**WHAT TO DO:** Once you reach the line containing "add charts and" in the data below, restate each line word for word up to and including the one containing "update caching method".

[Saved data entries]
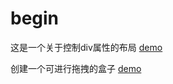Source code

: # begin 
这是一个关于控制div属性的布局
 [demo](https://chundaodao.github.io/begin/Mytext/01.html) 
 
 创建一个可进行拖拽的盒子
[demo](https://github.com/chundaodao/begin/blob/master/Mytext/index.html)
---
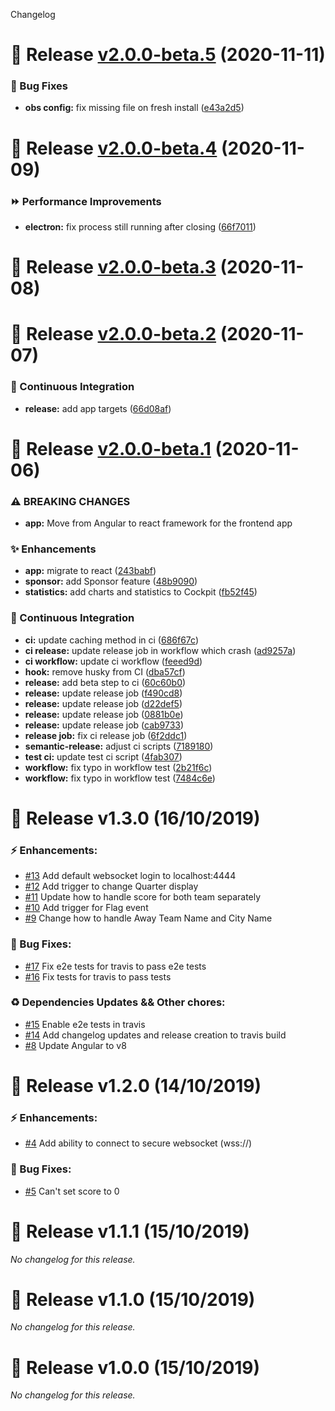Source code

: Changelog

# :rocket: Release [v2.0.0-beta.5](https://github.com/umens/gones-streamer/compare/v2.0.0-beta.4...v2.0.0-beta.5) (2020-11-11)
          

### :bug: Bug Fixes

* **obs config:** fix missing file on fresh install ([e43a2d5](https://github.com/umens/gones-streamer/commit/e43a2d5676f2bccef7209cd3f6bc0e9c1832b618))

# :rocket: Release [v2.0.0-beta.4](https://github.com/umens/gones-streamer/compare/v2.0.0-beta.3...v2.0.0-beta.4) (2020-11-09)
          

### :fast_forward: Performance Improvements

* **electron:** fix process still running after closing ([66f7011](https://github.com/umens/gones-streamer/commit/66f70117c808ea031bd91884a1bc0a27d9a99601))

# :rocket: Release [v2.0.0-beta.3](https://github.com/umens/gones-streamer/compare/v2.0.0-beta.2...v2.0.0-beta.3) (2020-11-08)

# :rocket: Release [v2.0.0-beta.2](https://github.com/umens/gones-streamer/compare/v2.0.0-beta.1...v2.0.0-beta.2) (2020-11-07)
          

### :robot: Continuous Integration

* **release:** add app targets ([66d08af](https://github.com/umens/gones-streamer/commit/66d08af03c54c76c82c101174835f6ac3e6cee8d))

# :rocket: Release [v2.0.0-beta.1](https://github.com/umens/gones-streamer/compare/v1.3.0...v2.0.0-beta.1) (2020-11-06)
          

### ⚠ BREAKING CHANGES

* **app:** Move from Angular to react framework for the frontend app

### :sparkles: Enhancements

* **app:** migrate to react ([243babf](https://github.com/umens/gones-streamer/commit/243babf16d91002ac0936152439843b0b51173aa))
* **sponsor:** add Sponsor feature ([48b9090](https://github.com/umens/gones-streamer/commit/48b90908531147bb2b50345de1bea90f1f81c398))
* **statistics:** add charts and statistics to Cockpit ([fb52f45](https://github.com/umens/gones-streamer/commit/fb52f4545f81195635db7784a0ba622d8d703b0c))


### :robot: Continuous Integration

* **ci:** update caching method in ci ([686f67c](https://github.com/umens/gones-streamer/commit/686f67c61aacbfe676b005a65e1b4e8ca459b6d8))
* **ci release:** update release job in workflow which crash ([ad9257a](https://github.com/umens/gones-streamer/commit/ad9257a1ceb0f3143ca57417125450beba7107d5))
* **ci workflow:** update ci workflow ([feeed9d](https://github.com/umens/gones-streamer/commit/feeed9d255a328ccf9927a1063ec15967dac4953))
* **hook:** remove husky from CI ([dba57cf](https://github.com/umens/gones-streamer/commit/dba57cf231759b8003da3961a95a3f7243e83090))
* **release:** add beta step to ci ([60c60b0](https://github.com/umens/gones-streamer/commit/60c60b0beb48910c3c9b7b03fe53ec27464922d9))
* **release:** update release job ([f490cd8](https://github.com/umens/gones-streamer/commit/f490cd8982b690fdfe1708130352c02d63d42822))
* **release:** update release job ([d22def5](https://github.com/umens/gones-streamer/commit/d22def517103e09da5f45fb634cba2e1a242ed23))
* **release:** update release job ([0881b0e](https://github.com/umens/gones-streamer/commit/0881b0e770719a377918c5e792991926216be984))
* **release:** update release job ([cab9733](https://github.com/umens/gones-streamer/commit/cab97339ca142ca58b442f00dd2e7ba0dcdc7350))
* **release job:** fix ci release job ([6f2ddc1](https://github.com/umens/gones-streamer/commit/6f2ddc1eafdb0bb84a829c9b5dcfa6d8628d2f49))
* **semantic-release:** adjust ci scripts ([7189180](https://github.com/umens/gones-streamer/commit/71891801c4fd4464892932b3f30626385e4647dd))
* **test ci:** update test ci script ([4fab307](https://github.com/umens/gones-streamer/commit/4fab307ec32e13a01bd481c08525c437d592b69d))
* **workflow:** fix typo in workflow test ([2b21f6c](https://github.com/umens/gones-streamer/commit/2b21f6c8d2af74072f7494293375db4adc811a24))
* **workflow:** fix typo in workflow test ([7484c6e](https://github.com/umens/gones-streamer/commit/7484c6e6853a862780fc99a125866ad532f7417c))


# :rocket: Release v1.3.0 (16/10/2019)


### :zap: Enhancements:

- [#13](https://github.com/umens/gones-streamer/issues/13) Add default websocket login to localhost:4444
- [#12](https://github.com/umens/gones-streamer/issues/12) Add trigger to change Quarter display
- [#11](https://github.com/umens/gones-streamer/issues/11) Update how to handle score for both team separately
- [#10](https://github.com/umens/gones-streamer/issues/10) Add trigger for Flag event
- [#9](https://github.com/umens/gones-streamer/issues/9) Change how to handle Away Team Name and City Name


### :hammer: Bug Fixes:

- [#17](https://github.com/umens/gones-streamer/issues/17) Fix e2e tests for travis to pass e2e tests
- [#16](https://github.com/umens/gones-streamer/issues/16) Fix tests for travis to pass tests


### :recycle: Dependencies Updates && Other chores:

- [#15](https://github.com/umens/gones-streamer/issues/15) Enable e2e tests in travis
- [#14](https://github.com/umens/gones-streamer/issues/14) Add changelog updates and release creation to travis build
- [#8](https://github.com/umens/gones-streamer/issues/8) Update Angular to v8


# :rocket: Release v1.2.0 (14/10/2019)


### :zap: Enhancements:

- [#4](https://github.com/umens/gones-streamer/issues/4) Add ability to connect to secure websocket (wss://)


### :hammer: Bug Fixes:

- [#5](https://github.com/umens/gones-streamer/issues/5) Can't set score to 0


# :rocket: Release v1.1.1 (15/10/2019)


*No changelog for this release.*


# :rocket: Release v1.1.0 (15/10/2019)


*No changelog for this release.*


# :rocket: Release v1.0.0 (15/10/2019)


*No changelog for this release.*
* * *
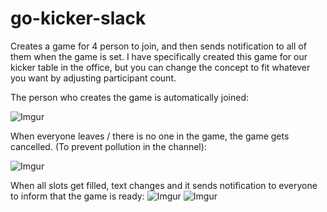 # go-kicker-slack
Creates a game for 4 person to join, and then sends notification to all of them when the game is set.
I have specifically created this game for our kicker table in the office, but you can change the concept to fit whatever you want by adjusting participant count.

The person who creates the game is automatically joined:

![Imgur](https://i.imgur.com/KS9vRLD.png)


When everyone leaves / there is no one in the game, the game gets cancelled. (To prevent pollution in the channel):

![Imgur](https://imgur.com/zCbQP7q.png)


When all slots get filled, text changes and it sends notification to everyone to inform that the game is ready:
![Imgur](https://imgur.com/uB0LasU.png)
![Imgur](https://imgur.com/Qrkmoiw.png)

**OUTPUT FOR THIS TASK:**
* **statistics:** add charts and statistics to Cockpit ([fb52f45](https://github.com/umens/gones-streamer/commit/fb52f4545f81195635db7784a0ba622d8d703b0c))


### :robot: Continuous Integration

* **ci:** update caching method in ci ([686f67c](https://github.com/umens/gones-streamer/commit/686f67c61aacbfe676b005a65e1b4e8ca459b6d8))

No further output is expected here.